● PROBLEM STATEMENT
I'd like the entire listing output verbatim, apart from the pictures.

● INFORMATION PROVIDED
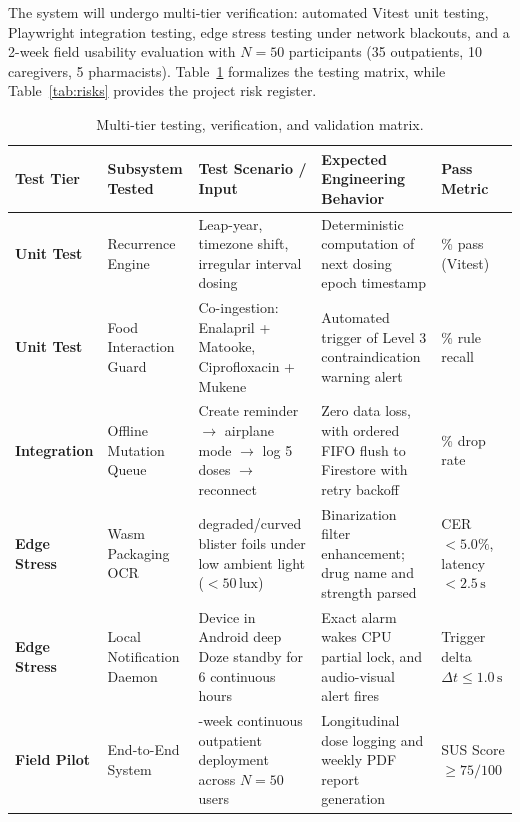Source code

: The system will undergo multi-tier verification: automated Vitest unit testing, Playwright integration testing, edge stress testing under network blackouts, and a 2-week field usability evaluation with $N=50$ participants (35 outpatients, 10 caregivers, 5 pharmacists). Table~\ref{tab:test_verification_matrix} formalizes the testing matrix, while Table~\ref{tab:risks} provides the project risk register.

\begin{table}[!htbp]
  \centering
  \caption{Multi-tier testing, verification, and validation matrix.}
  \label{tab:test_verification_matrix}
  \scriptsize
  \setlength{\tabcolsep}{3pt}
  \begin{tabularx}{\textwidth}{@{} l >{\raggedright\arraybackslash}p{2.0cm} >{\raggedright\arraybackslash}p{2.8cm} >{\raggedright\arraybackslash}X >{\centering\arraybackslash}p{1.8cm} @{}}
    \toprule
    \textbf{Test Tier} & \textbf{Subsystem Tested} & \textbf{Test Scenario / Input} & \textbf{Expected Engineering Behavior} & \textbf{Pass Metric} \\
    \midrule
    \textbf{Unit Test} & Recurrence Engine & Leap-year, timezone shift, irregular interval dosing & Deterministic computation of next dosing epoch timestamp & 100\% pass (Vitest) \\
    \midrule
    \textbf{Unit Test} & Food Interaction Guard & Co-ingestion: Enalapril + Matooke, Ciprofloxacin + Mukene & Automated trigger of Level 3 contraindication warning alert & 100\% rule recall \\
    \midrule
    \textbf{Integration} & Offline Mutation Queue & Create reminder $\to$ airplane mode $\to$ log 5 doses $\to$ reconnect & Zero data loss, with ordered FIFO flush to Firestore with retry backoff & 0\% drop rate \\
    \midrule
    \textbf{Edge Stress} & Wasm Packaging OCR & 100 degraded/curved blister foils under low ambient light ($<50\,\text{lux}$) & Binarization filter enhancement; drug name and strength parsed & CER $< 5.0\%$, latency $<2.5\,\text{s}$ \\
    \midrule
    \textbf{Edge Stress} & Local Notification Daemon & Device in Android deep Doze standby for 6 continuous hours & Exact alarm wakes CPU partial lock, and audio-visual alert fires & Trigger delta $\Delta t \le 1.0\,\text{s}$ \\
    \midrule
    \textbf{Field Pilot} & End-to-End System & 2-week continuous outpatient deployment across $N=50$ users & Longitudinal dose logging and weekly PDF report generation & SUS Score $\ge 75/100$ \\
    \bottomrule
  \end{tabularx}
\end{table}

● ANSWER TO THE PROBLEM
Source code

: The system will undergo multi-tier verification: automated Vitest unit testing, Playwright integration testing, edge stress testing under network blackouts, and a 2-week field usability evaluation with $N=50$ participants (35 outpatients, 10 caregivers, 5 pharmacists). Table~\ref{tab:test_verification_matrix} formalizes the testing matrix, while Table~\ref{tab:risks} provides the project risk register.

\begin{table}[!htbp]
  \centering
  \caption{Multi-tier testing, verification, and validation matrix.}
  \label{tab:test_verification_matrix}
  \scriptsize
  \setlength{\tabcolsep}{3pt}
  \begin{tabularx}{\textwidth}{@{} l >{\raggedright\arraybackslash}p{2.0cm} >{\raggedright\arraybackslash}p{2.8cm} >{\raggedright\arraybackslash}X >{\centering\arraybackslash}p{1.8cm} @{}}
    \toprule
    \textbf{Test Tier} & \textbf{Subsystem Tested} & \textbf{Test Scenario / Input} & \textbf{Expected Engineering Behavior} & \textbf{Pass Metric} \\
    \midrule
    \textbf{Unit Test} & Recurrence Engine & Leap-year, timezone shift, irregular interval dosing & Deterministic computation of next dosing epoch timestamp & 100\% pass (Vitest) \\
    \midrule
    \textbf{Unit Test} & Food Interaction Guard & Co-ingestion: Enalapril + Matooke, Ciprofloxacin + Mukene & Automated trigger of Level 3 contraindication warning alert & 100\% rule recall \\
    \midrule
    \textbf{Integration} & Offline Mutation Queue & Create reminder $\to$ airplane mode $\to$ log 5 doses $\to$ reconnect & Zero data loss, with ordered FIFO flush to Firestore with retry backoff & 0\% drop rate \\
    \midrule
    \textbf{Edge Stress} & Wasm Packaging OCR & 100 degraded/curved blister foils under low ambient light ($<50\,\text{lux}$) & Binarization filter enhancement; drug name and strength parsed & CER $< 5.0\%$, latency $<2.5\,\text{s}$ \\
    \midrule
    \textbf{Edge Stress} & Local Notification Daemon & Device in Android deep Doze standby for 6 continuous hours & Exact alarm wakes CPU partial lock, and audio-visual alert fires & Trigger delta $\Delta t \le 1.0\,\text{s}$ \\
    \midrule
    \textbf{Field Pilot} & End-to-End System & 2-week continuous outpatient deployment across $N=50$ users & Longitudinal dose logging and weekly PDF report generation & SUS Score $\ge 75/100$ \\
    \bottomrule
  \end{tabularx}
\end{table}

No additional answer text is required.